▸ THE DATA:
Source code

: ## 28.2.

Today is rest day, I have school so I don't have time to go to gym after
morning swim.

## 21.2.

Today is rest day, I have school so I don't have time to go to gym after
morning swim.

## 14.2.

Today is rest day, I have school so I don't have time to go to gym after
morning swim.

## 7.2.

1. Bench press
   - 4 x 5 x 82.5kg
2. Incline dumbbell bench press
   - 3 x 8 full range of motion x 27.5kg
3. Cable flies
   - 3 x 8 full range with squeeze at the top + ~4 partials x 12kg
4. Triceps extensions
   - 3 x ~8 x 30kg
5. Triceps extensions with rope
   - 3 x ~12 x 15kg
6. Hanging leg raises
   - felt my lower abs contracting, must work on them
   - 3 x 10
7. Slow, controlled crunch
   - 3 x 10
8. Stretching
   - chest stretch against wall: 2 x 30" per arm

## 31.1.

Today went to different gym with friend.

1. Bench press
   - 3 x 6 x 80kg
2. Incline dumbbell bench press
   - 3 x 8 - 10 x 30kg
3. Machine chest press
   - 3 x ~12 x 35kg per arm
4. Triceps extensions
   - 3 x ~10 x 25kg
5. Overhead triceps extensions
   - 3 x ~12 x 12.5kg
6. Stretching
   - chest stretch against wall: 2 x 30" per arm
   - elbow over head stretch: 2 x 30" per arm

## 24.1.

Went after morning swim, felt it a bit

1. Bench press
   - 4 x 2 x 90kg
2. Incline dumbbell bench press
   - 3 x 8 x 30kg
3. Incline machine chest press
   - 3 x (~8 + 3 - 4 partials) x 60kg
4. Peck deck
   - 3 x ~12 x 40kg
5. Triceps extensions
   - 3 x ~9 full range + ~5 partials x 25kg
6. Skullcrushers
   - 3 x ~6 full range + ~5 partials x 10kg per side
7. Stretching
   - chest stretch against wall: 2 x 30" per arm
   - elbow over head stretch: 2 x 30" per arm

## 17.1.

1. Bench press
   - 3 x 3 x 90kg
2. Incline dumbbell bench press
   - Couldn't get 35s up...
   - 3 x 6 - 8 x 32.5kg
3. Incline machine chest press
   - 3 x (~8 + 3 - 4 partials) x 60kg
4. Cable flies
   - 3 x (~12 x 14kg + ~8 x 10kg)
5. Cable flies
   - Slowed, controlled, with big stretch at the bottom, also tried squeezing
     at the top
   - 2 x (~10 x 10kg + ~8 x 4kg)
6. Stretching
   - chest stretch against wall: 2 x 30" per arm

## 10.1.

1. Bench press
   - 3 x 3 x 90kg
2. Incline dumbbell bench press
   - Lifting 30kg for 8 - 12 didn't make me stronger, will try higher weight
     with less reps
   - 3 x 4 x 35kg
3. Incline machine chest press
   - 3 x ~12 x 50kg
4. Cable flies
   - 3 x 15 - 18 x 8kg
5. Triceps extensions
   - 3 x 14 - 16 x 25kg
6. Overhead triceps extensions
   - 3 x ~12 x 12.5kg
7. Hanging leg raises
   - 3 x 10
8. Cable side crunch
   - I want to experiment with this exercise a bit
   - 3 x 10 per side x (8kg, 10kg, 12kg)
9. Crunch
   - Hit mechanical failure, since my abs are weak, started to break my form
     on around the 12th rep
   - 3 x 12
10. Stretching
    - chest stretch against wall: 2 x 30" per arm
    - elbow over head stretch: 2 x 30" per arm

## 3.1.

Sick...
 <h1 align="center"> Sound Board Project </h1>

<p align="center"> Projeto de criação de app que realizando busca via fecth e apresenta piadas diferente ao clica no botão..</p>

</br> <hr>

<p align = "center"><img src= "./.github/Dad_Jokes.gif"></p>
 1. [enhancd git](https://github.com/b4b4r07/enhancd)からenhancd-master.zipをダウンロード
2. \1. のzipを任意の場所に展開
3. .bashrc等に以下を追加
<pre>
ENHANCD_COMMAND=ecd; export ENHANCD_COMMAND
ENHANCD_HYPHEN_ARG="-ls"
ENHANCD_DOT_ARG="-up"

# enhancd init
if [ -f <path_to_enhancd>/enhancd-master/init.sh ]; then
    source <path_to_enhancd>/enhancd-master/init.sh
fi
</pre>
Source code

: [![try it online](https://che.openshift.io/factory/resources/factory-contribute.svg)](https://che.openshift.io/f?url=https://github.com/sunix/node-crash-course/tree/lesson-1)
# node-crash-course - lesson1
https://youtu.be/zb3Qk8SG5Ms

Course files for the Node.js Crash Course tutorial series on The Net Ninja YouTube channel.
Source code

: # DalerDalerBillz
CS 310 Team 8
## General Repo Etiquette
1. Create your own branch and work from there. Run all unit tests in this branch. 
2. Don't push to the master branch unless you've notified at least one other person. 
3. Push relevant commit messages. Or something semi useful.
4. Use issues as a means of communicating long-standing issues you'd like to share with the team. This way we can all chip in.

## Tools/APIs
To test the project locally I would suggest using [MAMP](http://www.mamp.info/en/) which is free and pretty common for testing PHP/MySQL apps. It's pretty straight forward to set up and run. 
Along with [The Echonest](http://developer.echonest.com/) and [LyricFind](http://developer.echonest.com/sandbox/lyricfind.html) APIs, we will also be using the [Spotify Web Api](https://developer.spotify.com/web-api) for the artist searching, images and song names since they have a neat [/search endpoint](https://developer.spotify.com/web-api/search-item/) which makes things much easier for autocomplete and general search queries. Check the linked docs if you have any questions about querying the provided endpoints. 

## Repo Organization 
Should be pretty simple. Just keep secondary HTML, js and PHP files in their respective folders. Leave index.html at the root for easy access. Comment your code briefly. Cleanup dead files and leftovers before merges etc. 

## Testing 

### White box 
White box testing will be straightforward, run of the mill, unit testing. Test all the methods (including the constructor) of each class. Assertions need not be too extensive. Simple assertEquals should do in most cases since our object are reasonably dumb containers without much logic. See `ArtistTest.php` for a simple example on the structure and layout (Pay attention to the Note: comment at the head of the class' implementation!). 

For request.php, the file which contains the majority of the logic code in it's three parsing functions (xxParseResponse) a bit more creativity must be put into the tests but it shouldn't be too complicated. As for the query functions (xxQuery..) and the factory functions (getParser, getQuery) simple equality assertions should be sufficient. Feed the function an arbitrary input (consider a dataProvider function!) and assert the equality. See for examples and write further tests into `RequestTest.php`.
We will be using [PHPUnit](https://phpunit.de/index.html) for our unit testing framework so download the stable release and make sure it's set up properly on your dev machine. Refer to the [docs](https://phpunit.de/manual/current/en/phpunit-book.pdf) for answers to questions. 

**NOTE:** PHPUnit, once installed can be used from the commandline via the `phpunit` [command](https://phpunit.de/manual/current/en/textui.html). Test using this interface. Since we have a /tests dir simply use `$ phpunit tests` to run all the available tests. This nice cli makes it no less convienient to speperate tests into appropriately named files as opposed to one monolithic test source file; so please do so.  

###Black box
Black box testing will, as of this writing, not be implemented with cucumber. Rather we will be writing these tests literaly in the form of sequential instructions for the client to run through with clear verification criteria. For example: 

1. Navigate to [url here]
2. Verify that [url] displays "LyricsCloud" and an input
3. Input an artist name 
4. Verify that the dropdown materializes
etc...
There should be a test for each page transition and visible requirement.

▸ TASK STATEMENT: The entire listing has to be written out again exactly.

▸ YOUR RESPONSE:
Source code

: ## 28.2.

Today is rest day, I have school so I don't have time to go to gym after
morning swim.

## 21.2.

Today is rest day, I have school so I don't have time to go to gym after
morning swim.

## 14.2.

Today is rest day, I have school so I don't have time to go to gym after
morning swim.

## 7.2.

1. Bench press
   - 4 x 5 x 82.5kg
2. Incline dumbbell bench press
   - 3 x 8 full range of motion x 27.5kg
3. Cable flies
   - 3 x 8 full range with squeeze at the top + ~4 partials x 12kg
4. Triceps extensions
   - 3 x ~8 x 30kg
5. Triceps extensions with rope
   - 3 x ~12 x 15kg
6. Hanging leg raises
   - felt my lower abs contracting, must work on them
   - 3 x 10
7. Slow, controlled crunch
   - 3 x 10
8. Stretching
   - chest stretch against wall: 2 x 30" per arm

## 31.1.

Today went to different gym with friend.

1. Bench press
   - 3 x 6 x 80kg
2. Incline dumbbell bench press
   - 3 x 8 - 10 x 30kg
3. Machine chest press
   - 3 x ~12 x 35kg per arm
4. Triceps extensions
   - 3 x ~10 x 25kg
5. Overhead triceps extensions
   - 3 x ~12 x 12.5kg
6. Stretching
   - chest stretch against wall: 2 x 30" per arm
   - elbow over head stretch: 2 x 30" per arm

## 24.1.

Went after morning swim, felt it a bit

1. Bench press
   - 4 x 2 x 90kg
2. Incline dumbbell bench press
   - 3 x 8 x 30kg
3. Incline machine chest press
   - 3 x (~8 + 3 - 4 partials) x 60kg
4. Peck deck
   - 3 x ~12 x 40kg
5. Triceps extensions
   - 3 x ~9 full range + ~5 partials x 25kg
6. Skullcrushers
   - 3 x ~6 full range + ~5 partials x 10kg per side
7. Stretching
   - chest stretch against wall: 2 x 30" per arm
   - elbow over head stretch: 2 x 30" per arm

## 17.1.

1. Bench press
   - 3 x 3 x 90kg
2. Incline dumbbell bench press
   - Couldn't get 35s up...
   - 3 x 6 - 8 x 32.5kg
3. Incline machine chest press
   - 3 x (~8 + 3 - 4 partials) x 60kg
4. Cable flies
   - 3 x (~12 x 14kg + ~8 x 10kg)
5. Cable flies
   - Slowed, controlled, with big stretch at the bottom, also tried squeezing
     at the top
   - 2 x (~10 x 10kg + ~8 x 4kg)
6. Stretching
   - chest stretch against wall: 2 x 30" per arm

## 10.1.

1. Bench press
   - 3 x 3 x 90kg
2. Incline dumbbell bench press
   - Lifting 30kg for 8 - 12 didn't make me stronger, will try higher weight
     with less reps
   - 3 x 4 x 35kg
3. Incline machine chest press
   - 3 x ~12 x 50kg
4. Cable flies
   - 3 x 15 - 18 x 8kg
5. Triceps extensions
   - 3 x 14 - 16 x 25kg
6. Overhead triceps extensions
   - 3 x ~12 x 12.5kg
7. Hanging leg raises
   - 3 x 10
8. Cable side crunch
   - I want to experiment with this exercise a bit
   - 3 x 10 per side x (8kg, 10kg, 12kg)
9. Crunch
   - Hit mechanical failure, since my abs are weak, started to break my form
     on around the 12th rep
   - 3 x 12
10. Stretching
    - chest stretch against wall: 2 x 30" per arm
    - elbow over head stretch: 2 x 30" per arm

## 3.1.

Sick...
 <h1 align="center"> Sound Board Project </h1>

<p align="center"> Projeto de criação de app que realizando busca via fecth e apresenta piadas diferente ao clica no botão..</p>

</br> <hr>

<p align = "center"><img src= "./.github/Dad_Jokes.gif"></p>
 1. [enhancd git](https://github.com/b4b4r07/enhancd)からenhancd-master.zipをダウンロード
2. \1. のzipを任意の場所に展開
3. .bashrc等に以下を追加
<pre>
ENHANCD_COMMAND=ecd; export ENHANCD_COMMAND
ENHANCD_HYPHEN_ARG="-ls"
ENHANCD_DOT_ARG="-up"

# enhancd init
if [ -f <path_to_enhancd>/enhancd-master/init.sh ]; then
    source <path_to_enhancd>/enhancd-master/init.sh
fi
</pre>
Source code

: [![try it online](https://che.openshift.io/factory/resources/factory-contribute.svg)](https://che.openshift.io/f?url=https://github.com/sunix/node-crash-course/tree/lesson-1)
# node-crash-course - lesson1
https://youtu.be/zb3Qk8SG5Ms

Course files for the Node.js Crash Course tutorial series on The Net Ninja YouTube channel.
Source code

: # DalerDalerBillz
CS 310 Team 8
## General Repo Etiquette
1. Create your own branch and work from there. Run all unit tests in this branch. 
2. Don't push to the master branch unless you've notified at least one other person. 
3. Push relevant commit messages. Or something semi useful.
4. Use issues as a means of communicating long-standing issues you'd like to share with the team. This way we can all chip in.

## Tools/APIs
To test the project locally I would suggest using [MAMP](http://www.mamp.info/en/) which is free and pretty common for testing PHP/MySQL apps. It's pretty straight forward to set up and run. 
Along with [The Echonest](http://developer.echonest.com/) and [LyricFind](http://developer.echonest.com/sandbox/lyricfind.html) APIs, we will also be using the [Spotify Web Api](https://developer.spotify.com/web-api) for the artist searching, images and song names since they have a neat [/search endpoint](https://developer.spotify.com/web-api/search-item/) which makes things much easier for autocomplete and general search queries. Check the linked docs if you have any questions about querying the provided endpoints. 

## Repo Organization 
Should be pretty simple. Just keep secondary HTML, js and PHP files in their respective folders. Leave index.html at the root for easy access. Comment your code briefly. Cleanup dead files and leftovers before merges etc. 

## Testing 

### White box 
White box testing will be straightforward, run of the mill, unit testing. Test all the methods (including the constructor) of each class. Assertions need not be too extensive. Simple assertEquals should do in most cases since our object are reasonably dumb containers without much logic. See `ArtistTest.php` for a simple example on the structure and layout (Pay attention to the Note: comment at the head of the class' implementation!). 

For request.php, the file which contains the majority of the logic code in it's three parsing functions (xxParseResponse) a bit more creativity must be put into the tests but it shouldn't be too complicated. As for the query functions (xxQuery..) and the factory functions (getParser, getQuery) simple equality assertions should be sufficient. Feed the function an arbitrary input (consider a dataProvider function!) and assert the equality. See for examples and write further tests into `RequestTest.php`.
We will be using [PHPUnit](https://phpunit.de/index.html) for our unit testing framework so download the stable release and make sure it's set up properly on your dev machine. Refer to the [docs](https://phpunit.de/manual/current/en/phpunit-book.pdf) for answers to questions. 

**NOTE:** PHPUnit, once installed can be used from the commandline via the `phpunit` [command](https://phpunit.de/manual/current/en/textui.html). Test using this interface. Since we have a /tests dir simply use `$ phpunit tests` to run all the available tests. This nice cli makes it no less convienient to speperate tests into appropriately named files as opposed to one monolithic test source file; so please do so.  

###Black box
Black box testing will, as of this writing, not be implemented with cucumber. Rather we will be writing these tests literaly in the form of sequential instructions for the client to run through with clear verification criteria. For example: 

1. Navigate to [url here]
2. Verify that [url] displays "LyricsCloud" and an input
3. Input an artist name 
4. Verify that the dropdown materializes
etc...
There should be a test for each page transition and visible requirement.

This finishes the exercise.